Naming the Crisis

Winter 2017

By Michael Brosnan

Reading Most Likely to Succeed, by Tony Wagner and Ted Dintersmith, I found myself agreeing with most of their recommendations for how schools should approach education today. I love how these recommendations connect to recent brain science research about how children learn. I particularly appreciate that they underscore the value of self-directed learning in Montessori and other progressive schools.

The learning we retain, they point out, comes mostly from “applying knowledge to new situations or problems, research on questions and issues that students consider important, peer interaction, activities, and projects.
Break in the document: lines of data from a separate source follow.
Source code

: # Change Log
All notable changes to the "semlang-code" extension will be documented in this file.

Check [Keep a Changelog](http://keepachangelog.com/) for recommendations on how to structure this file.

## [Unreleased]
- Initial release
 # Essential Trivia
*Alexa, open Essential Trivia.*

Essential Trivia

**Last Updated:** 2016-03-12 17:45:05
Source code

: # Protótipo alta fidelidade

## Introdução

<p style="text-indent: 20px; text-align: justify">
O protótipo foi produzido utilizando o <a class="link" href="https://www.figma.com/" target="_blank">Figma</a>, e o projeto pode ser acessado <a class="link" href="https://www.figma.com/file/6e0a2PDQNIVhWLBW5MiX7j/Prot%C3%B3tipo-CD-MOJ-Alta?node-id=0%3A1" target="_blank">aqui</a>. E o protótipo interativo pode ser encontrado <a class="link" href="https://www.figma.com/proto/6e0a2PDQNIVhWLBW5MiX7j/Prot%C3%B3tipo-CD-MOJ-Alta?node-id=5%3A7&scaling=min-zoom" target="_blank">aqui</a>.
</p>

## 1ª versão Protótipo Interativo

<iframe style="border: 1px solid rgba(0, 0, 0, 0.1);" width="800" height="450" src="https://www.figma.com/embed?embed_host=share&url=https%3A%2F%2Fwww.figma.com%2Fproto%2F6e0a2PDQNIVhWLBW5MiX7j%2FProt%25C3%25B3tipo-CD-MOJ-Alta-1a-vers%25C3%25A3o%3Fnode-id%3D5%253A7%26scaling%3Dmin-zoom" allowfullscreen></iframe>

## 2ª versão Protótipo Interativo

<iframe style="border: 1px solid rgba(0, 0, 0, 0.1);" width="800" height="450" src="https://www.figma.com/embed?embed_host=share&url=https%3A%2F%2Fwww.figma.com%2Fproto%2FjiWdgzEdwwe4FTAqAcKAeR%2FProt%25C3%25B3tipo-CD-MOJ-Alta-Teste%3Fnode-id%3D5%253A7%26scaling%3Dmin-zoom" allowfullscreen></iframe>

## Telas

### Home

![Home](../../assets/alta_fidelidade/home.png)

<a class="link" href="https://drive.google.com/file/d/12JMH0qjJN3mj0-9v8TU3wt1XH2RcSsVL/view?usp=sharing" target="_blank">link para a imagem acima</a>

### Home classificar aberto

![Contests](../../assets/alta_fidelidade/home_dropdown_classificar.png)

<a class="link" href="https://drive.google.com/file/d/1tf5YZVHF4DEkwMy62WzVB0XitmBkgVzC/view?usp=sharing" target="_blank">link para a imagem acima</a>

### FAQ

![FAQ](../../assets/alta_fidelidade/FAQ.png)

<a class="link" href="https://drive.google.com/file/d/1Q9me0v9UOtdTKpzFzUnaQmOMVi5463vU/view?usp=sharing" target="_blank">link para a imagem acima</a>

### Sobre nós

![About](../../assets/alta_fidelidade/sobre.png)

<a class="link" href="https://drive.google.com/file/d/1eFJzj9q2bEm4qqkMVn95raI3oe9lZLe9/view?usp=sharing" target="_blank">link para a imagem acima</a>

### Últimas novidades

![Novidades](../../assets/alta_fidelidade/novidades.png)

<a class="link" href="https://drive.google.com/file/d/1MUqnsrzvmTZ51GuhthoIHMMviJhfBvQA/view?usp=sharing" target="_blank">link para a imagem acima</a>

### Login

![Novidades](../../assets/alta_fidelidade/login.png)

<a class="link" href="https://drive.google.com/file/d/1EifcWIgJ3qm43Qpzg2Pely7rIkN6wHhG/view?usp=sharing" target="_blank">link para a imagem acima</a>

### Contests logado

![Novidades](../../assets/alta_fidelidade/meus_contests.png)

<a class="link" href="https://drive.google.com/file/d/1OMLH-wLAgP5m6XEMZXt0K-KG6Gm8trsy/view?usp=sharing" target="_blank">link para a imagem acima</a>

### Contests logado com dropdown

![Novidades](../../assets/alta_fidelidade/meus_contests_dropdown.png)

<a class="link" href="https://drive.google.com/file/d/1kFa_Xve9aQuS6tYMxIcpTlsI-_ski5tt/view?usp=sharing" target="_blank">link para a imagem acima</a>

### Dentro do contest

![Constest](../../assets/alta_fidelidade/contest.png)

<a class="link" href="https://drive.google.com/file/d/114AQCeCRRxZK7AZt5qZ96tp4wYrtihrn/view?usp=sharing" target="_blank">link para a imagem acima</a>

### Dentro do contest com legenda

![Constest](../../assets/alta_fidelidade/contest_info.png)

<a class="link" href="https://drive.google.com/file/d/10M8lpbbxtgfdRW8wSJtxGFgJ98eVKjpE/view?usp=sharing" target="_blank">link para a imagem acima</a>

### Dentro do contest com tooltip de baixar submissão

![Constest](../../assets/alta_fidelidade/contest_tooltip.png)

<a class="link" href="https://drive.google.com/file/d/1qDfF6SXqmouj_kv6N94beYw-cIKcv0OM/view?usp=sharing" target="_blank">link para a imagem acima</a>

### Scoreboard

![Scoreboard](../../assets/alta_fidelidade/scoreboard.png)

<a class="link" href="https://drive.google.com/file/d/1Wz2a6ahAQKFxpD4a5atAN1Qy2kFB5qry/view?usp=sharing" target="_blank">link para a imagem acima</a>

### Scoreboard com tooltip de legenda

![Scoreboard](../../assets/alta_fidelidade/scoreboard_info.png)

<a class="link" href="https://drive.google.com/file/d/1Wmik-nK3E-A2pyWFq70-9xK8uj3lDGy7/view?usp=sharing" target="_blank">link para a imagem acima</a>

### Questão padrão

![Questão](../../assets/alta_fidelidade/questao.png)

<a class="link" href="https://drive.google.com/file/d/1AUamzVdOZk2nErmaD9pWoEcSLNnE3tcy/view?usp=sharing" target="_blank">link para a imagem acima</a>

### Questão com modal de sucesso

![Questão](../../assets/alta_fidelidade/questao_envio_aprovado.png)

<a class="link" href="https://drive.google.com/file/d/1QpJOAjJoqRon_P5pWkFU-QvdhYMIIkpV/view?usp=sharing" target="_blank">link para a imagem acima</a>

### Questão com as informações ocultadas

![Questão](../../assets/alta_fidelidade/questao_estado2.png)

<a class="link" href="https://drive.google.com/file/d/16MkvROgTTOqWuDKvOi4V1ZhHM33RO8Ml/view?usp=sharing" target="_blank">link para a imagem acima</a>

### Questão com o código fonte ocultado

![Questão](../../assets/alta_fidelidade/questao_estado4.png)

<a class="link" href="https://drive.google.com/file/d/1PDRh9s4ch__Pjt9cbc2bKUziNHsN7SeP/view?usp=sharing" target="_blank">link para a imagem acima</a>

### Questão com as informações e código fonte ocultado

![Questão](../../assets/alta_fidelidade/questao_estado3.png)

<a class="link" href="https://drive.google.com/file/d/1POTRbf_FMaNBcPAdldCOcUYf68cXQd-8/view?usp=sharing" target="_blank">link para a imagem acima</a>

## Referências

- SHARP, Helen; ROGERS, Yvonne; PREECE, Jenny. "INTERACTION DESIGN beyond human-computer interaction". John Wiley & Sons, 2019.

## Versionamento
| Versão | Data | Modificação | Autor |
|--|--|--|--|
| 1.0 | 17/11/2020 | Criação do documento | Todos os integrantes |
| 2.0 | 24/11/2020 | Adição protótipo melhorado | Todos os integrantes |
Experiences, rather than short-term memorization, help students develop the skills and motivation that transform lives.”

I can’t argue that the book isn’t well written or that the authors didn’t do their homework or that their suggestions for our reimagined K–12 system — moving away from lectures and standardized testing and focusing more on helping kids formulate life skills that will serve them well, as they put it, in the Innovation Age —don’t have merit. Their recommendations would clearly improve schools. In fact, I’ve praised and cheered on similar ideas put forward by other writers, many of whom are noted here.

So why, I wondered, was I feeling uncomfortable while reading the book?

It became clear only after I opened the second book on education I’ve wanted to read for a while now: Our Kids: The American Dream in Crisis, by Robert Putnam.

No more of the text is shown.